Hundreds of French police began dismantling a huge migrant camp in northeastern Paris Friday amid a government effort to take refugees off the streets and into shelters.
Aid groups said at least 3,000 people occupied the camp in the area along a canal between the Stalingrad and Jaures metro stations.
Scores of migrants held their belongings while waiting to for buses to take them to a center were they could get properly processed.
“My teams will be on site in the reception centers where they are going to arrive and we will be accompanied by translators,” Didier Leschi, director at the French Office of Immigration and Integration, said.

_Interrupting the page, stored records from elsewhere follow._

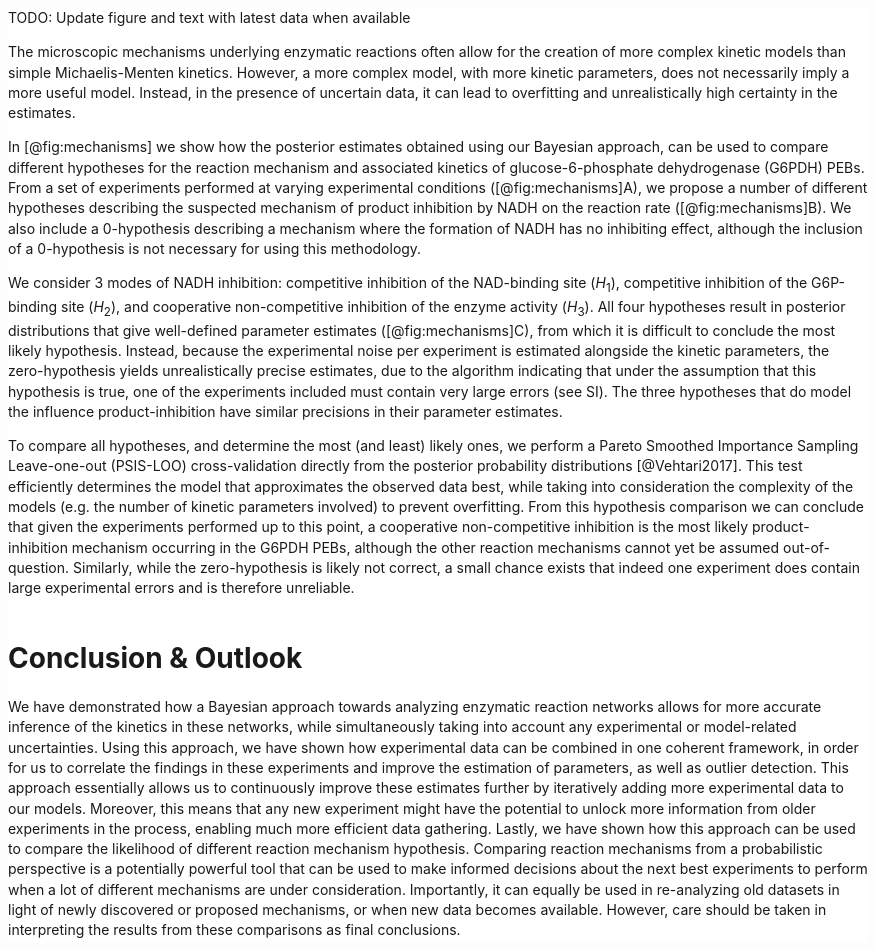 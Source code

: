 TODO: Update figure and text with latest data when available

The microscopic mechanisms underlying enzymatic reactions often allow for the creation of more complex kinetic models than simple Michaelis-Menten kinetics.
However, a more complex model, with more kinetic parameters, does not necessarily imply a more useful model.
Instead, in the presence of uncertain data, it can lead to overfitting and unrealistically high certainty in the estimates.

In [@fig:mechanisms] we show how the posterior estimates obtained using our Bayesian approach, can be used to compare different hypotheses for the reaction mechanism and associated kinetics of glucose-6-phosphate dehydrogenase (G6PDH) PEBs.
From a set of experiments performed at varying experimental conditions ([@fig:mechanisms]A), we propose a number of different hypotheses describing the suspected mechanism of product inhibition by NADH on the reaction rate ([@fig:mechanisms]B).
We also include a 0-hypothesis describing a mechanism where the formation of NADH has no inhibiting effect, although the inclusion of a 0-hypothesis is not necessary for using this methodology.

We consider 3 modes of NADH inhibition: competitive inhibition of the NAD-binding site ($H_1$), competitive inhibition of the G6P-binding site ($H_2$), and cooperative non-competitive inhibition of the enzyme activity ($H_3$).
All four hypotheses result in posterior distributions that give well-defined parameter estimates ([@fig:mechanisms]C), from which it is difficult to conclude the most likely hypothesis.
Instead, because the experimental noise per experiment is estimated alongside the kinetic parameters, the zero-hypothesis yields unrealistically precise estimates, due to the algorithm indicating that under the assumption that this hypothesis is true, one of the experiments included must contain very large errors (see SI).
The three hypotheses that do model the influence product-inhibition have similar precisions in their parameter estimates.

To compare all hypotheses, and determine the most (and least) likely ones, we perform a Pareto Smoothed Importance Sampling Leave-one-out (PSIS-LOO) cross-validation directly from the posterior probability distributions [@Vehtari2017].
This test efficiently determines the model that approximates the observed data best, while taking into consideration the complexity of the models (e.g. the number of kinetic parameters involved) to prevent overfitting.
From this hypothesis comparison we can conclude that given the experiments performed up to this point, a cooperative non-competitive inhibition is the most likely product-inhibition mechanism occurring in the G6PDH PEBs, although the other reaction mechanisms cannot yet be assumed out-of-question.
Similarly, while the zero-hypothesis is likely not correct, a small chance exists that indeed one experiment does contain large experimental errors and is therefore unreliable.

# Conclusion & Outlook



We have demonstrated how a Bayesian approach towards analyzing enzymatic reaction networks allows for more accurate inference of the kinetics in these networks, while simultaneously taking into account any experimental or model-related uncertainties.
Using this approach, we have shown how experimental data can be combined in one coherent framework, in order for us to correlate the findings in these experiments and improve the estimation of parameters, as well as outlier detection.
This approach essentially allows us to continuously improve these estimates further by iteratively adding more experimental data to our models.
Moreover, this means that any new experiment might have the potential to unlock more information from older experiments in the process, enabling much more efficient data gathering.
Lastly, we have shown how this approach can be used to compare the likelihood of different reaction mechanism hypothesis. 
Comparing reaction mechanisms from a probabilistic perspective is a potentially powerful tool that can be used to make informed decisions about the next best experiments to perform when a lot of different mechanisms are under consideration.
Importantly, it can equally be used in re-analyzing old datasets in light of newly discovered or proposed mechanisms, or when new data becomes available.
However, care should be taken in interpreting the results from these comparisons as final conclusions. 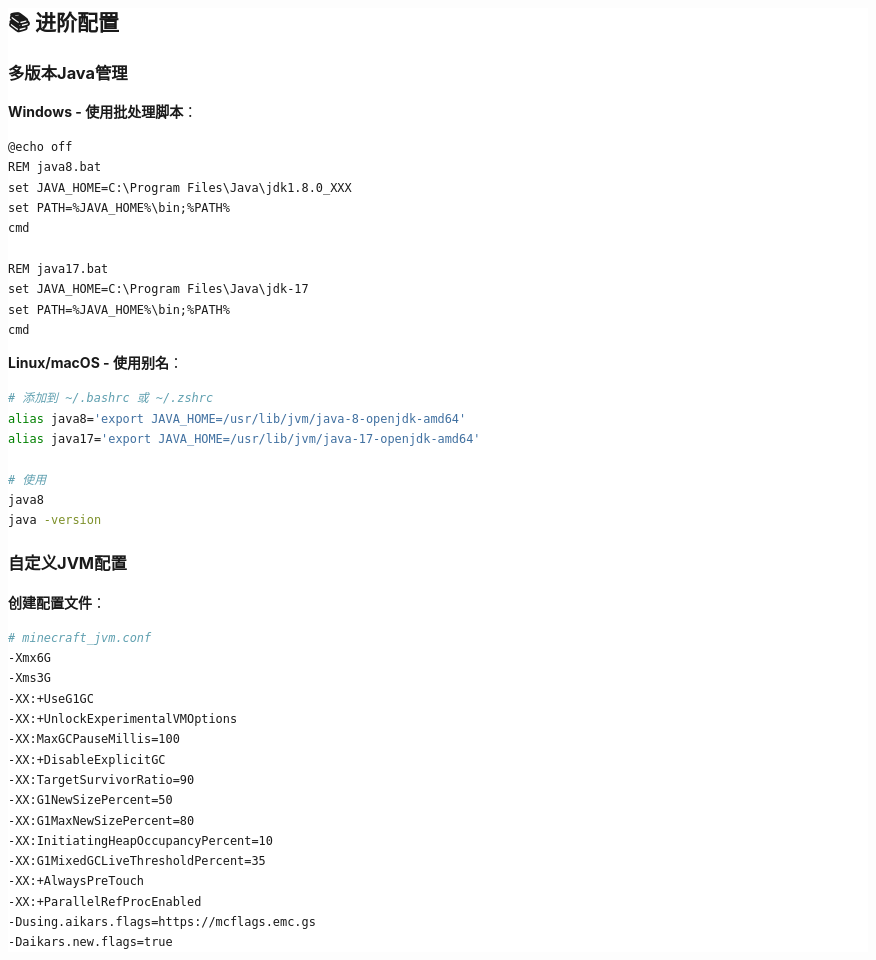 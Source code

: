 ## 📚 进阶配置

### 多版本Java管理

**Windows - 使用批处理脚本**：

```batch
@echo off
REM java8.bat
set JAVA_HOME=C:\Program Files\Java\jdk1.8.0_XXX
set PATH=%JAVA_HOME%\bin;%PATH%
cmd

REM java17.bat
set JAVA_HOME=C:\Program Files\Java\jdk-17
set PATH=%JAVA_HOME%\bin;%PATH%
cmd
```

**Linux/macOS - 使用别名**：

```bash
# 添加到 ~/.bashrc 或 ~/.zshrc
alias java8='export JAVA_HOME=/usr/lib/jvm/java-8-openjdk-amd64'
alias java17='export JAVA_HOME=/usr/lib/jvm/java-17-openjdk-amd64'

# 使用
java8
java -version
```

### 自定义JVM配置

**创建配置文件**：

```bash
# minecraft_jvm.conf
-Xmx6G
-Xms3G
-XX:+UseG1GC
-XX:+UnlockExperimentalVMOptions
-XX:MaxGCPauseMillis=100
-XX:+DisableExplicitGC
-XX:TargetSurvivorRatio=90
-XX:G1NewSizePercent=50
-XX:G1MaxNewSizePercent=80
-XX:InitiatingHeapOccupancyPercent=10
-XX:G1MixedGCLiveThresholdPercent=35
-XX:+AlwaysPreTouch
-XX:+ParallelRefProcEnabled
-Dusing.aikars.flags=https://mcflags.emc.gs
-Daikars.new.flags=true
```
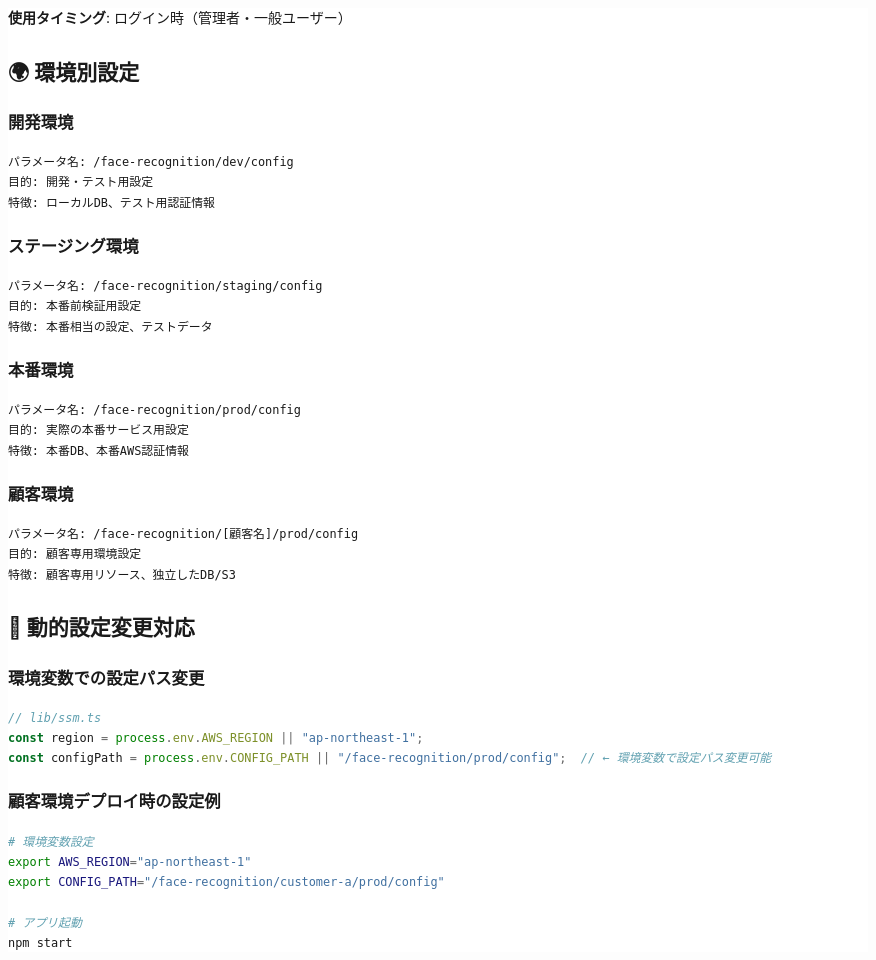 **使用タイミング**: ログイン時（管理者・一般ユーザー）

## 🌍 **環境別設定**

### **開発環境**
```
パラメータ名: /face-recognition/dev/config
目的: 開発・テスト用設定
特徴: ローカルDB、テスト用認証情報
```

### **ステージング環境**
```
パラメータ名: /face-recognition/staging/config
目的: 本番前検証用設定
特徴: 本番相当の設定、テストデータ
```

### **本番環境**
```
パラメータ名: /face-recognition/prod/config
目的: 実際の本番サービス用設定
特徴: 本番DB、本番AWS認証情報
```

### **顧客環境**
```
パラメータ名: /face-recognition/[顧客名]/prod/config
目的: 顧客専用環境設定
特徴: 顧客専用リソース、独立したDB/S3
```

## 🔄 **動的設定変更対応**

### **環境変数での設定パス変更**

```typescript
// lib/ssm.ts
const region = process.env.AWS_REGION || "ap-northeast-1";
const configPath = process.env.CONFIG_PATH || "/face-recognition/prod/config";  // ← 環境変数で設定パス変更可能
```

### **顧客環境デプロイ時の設定例**

```bash
# 環境変数設定
export AWS_REGION="ap-northeast-1"
export CONFIG_PATH="/face-recognition/customer-a/prod/config"

# アプリ起動
npm start
```
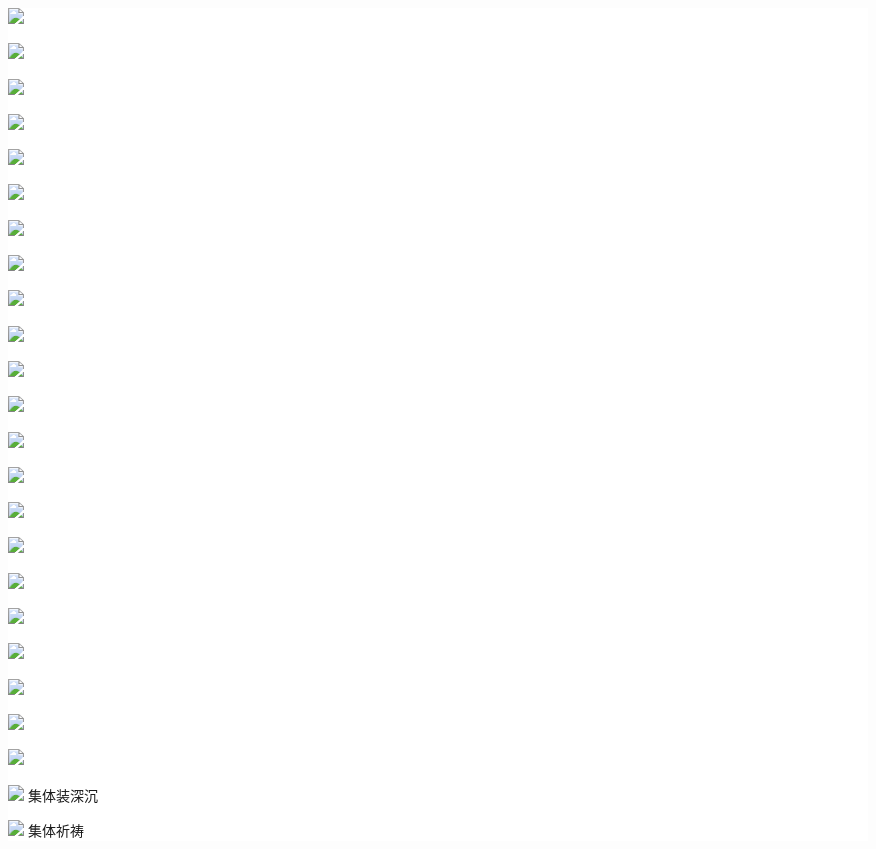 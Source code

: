 ![](/images/2007/10/29_122047_8434.jpg)

![](/images/2007/10/29_122128_8435.jpg)

![](/images/2007/10/29_122147_8436.jpg)

![](/images/2007/10/29_122202_8437.jpg)

![](/images/2007/10/29_122241_8438.jpg)

![](/images/2007/10/29_122251_8439.jpg)

![](/images/2007/10/29_122322_8440.jpg)

![](/images/2007/10/29_122413_8441.jpg)

![](/images/2007/10/29_122429_8442.jpg)

![](/images/2007/10/29_122453_8443.jpg)

![](/images/2007/10/29_122509_8444.jpg)

![](/images/2007/10/29_122531_8445.jpg)

![](/images/2007/10/29_122553_8446.jpg)

![](/images/2007/10/29_122608_8447.jpg)

![](/images/2007/10/29_122628_8448.jpg)

![](/images/2007/10/29_122643_8449.jpg)

![](/images/2007/10/29_122703_8450.jpg)

![](/images/2007/10/29_122722_8451.jpg)

![](/images/2007/10/29_122749_8452.jpg)

![](/images/2007/10/29_122804_8453.jpg)

![](/images/2007/10/29_122841_8454.jpg)

![](/images/2007/10/29_122907_8455.jpg)

![](/images/2007/10/29_122927_8456.jpg)
集体装深沉

![](/images/2007/10/29_122948_8457.jpg)
集体祈祷
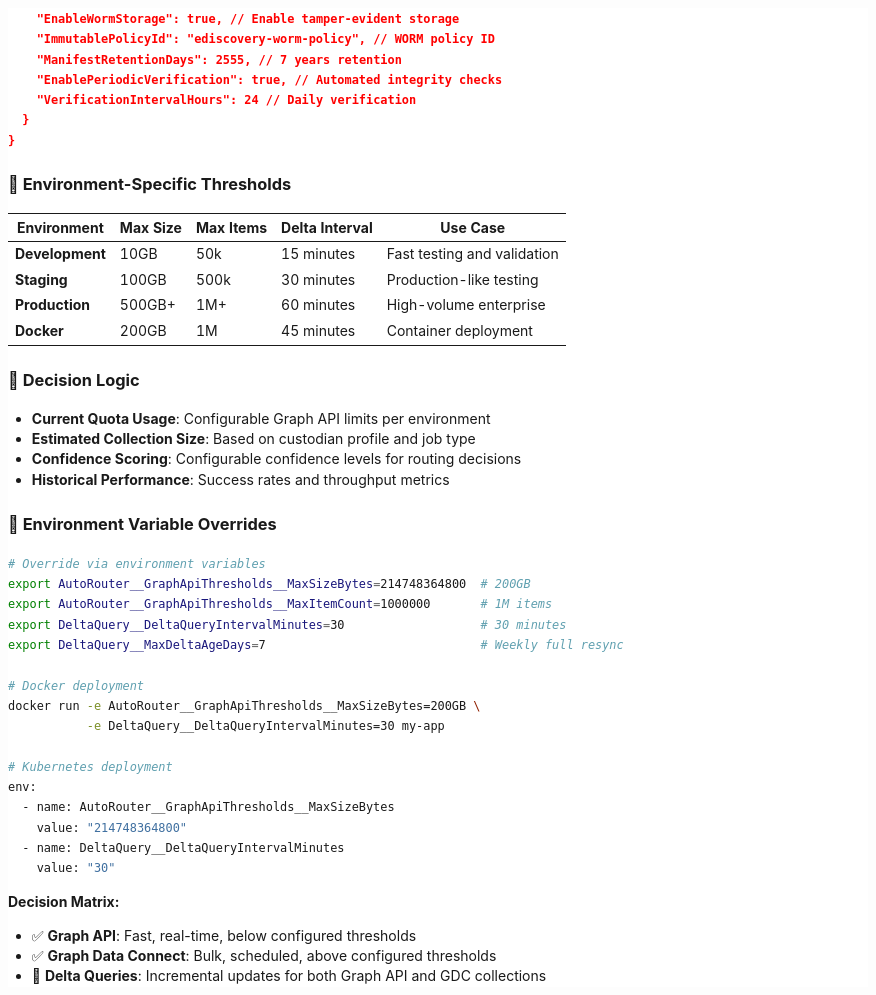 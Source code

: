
 ```json
    "EnableWormStorage": true, // Enable tamper-evident storage
    "ImmutablePolicyId": "ediscovery-worm-policy", // WORM policy ID
    "ManifestRetentionDays": 2555, // 7 years retention
    "EnablePeriodicVerification": true, // Automated integrity checks
    "VerificationIntervalHours": 24 // Daily verification
  }
}
```

### 🎯 **Environment-Specific Thresholds**

| Environment     | Max Size | Max Items | Delta Interval | Use Case                    |
| --------------- | -------- | --------- | -------------- | --------------------------- |
| **Development** | 10GB     | 50k       | 15 minutes     | Fast testing and validation |
| **Staging**     | 100GB    | 500k      | 30 minutes     | Production-like testing     |
| **Production**  | 500GB+   | 1M+       | 60 minutes     | High-volume enterprise      |
| **Docker**      | 200GB    | 1M        | 45 minutes     | Container deployment        |

### 🔀 **Decision Logic**

- **Current Quota Usage**: Configurable Graph API limits per environment
- **Estimated Collection Size**: Based on custodian profile and job type
- **Confidence Scoring**: Configurable confidence levels for routing decisions
- **Historical Performance**: Success rates and throughput metrics

### 🚀 **Environment Variable Overrides**

```bash
# Override via environment variables
export AutoRouter__GraphApiThresholds__MaxSizeBytes=214748364800  # 200GB
export AutoRouter__GraphApiThresholds__MaxItemCount=1000000       # 1M items
export DeltaQuery__DeltaQueryIntervalMinutes=30                   # 30 minutes
export DeltaQuery__MaxDeltaAgeDays=7                              # Weekly full resync

# Docker deployment
docker run -e AutoRouter__GraphApiThresholds__MaxSizeBytes=200GB \
           -e DeltaQuery__DeltaQueryIntervalMinutes=30 my-app

# Kubernetes deployment
env:
  - name: AutoRouter__GraphApiThresholds__MaxSizeBytes
    value: "214748364800"
  - name: DeltaQuery__DeltaQueryIntervalMinutes
    value: "30"
```

**Decision Matrix:**

- ✅ **Graph API**: Fast, real-time, below configured thresholds
- ✅ **Graph Data Connect**: Bulk, scheduled, above configured thresholds
- 🔄 **Delta Queries**: Incremental updates for both Graph API and GDC collections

“We are going to explain two things to them. The first is that they are going to have a temporary welcome in Ile de France and afterward they will be oriented toward welcome centers in the provinces and at the same time we are going to explain to them how to apply for asylum,” he added.
Orientation process
Police arrived at dawn to wake up people sleeping in tents or on mattresses. Some were confused and worried about where they would go this time.
“This is the biggest operation sheltering migrants we have had to face in the last 18 months. … You have to realize that these people have been expecting this operation for several days and seeing the buses coming in, they try to make sure they are doing to go on one of them,” Christine Gauthier, chief of operations at the Regional Directorate for Shelter and Housing in Ile de France.
“So yes, there is a lot of pushing and yes there is police around just to make sure there’s no accident when people try to gather around the buses and get first in. It’s always like that,” she said.
The Stalingrad area has been cleared by authorities more than once and migrants arriving in Paris often settle in the area.
The police operation to clear Stalingrad comes a week after President Francois Hollande emptied a camp known as "the jungle" near Calais. The dire conditions in the camp became a high-profile symbol of Europe's worst refugee crisis since World War II.
"We cannot tolerate camps," Hollande said, calling the street encampments "not worthy" of France. "We will evacuate the camps in Paris, because it cannot be a long-lasting solution" for migrant refugees who escape war and poverty in their countries of origin.
British welcome
The president said he had spoken with British Prime Minister Theresa May to ensure that British officials would "play their part" in welcoming them to Britain.
Hollande said 5,000 migrants had been evacuated from the Calais camp in the past week and transferred to 450 reception centers around France.
Anti-immigrant sentiment in Britain and France has complicated efforts to address the long-running Calais migrant situation.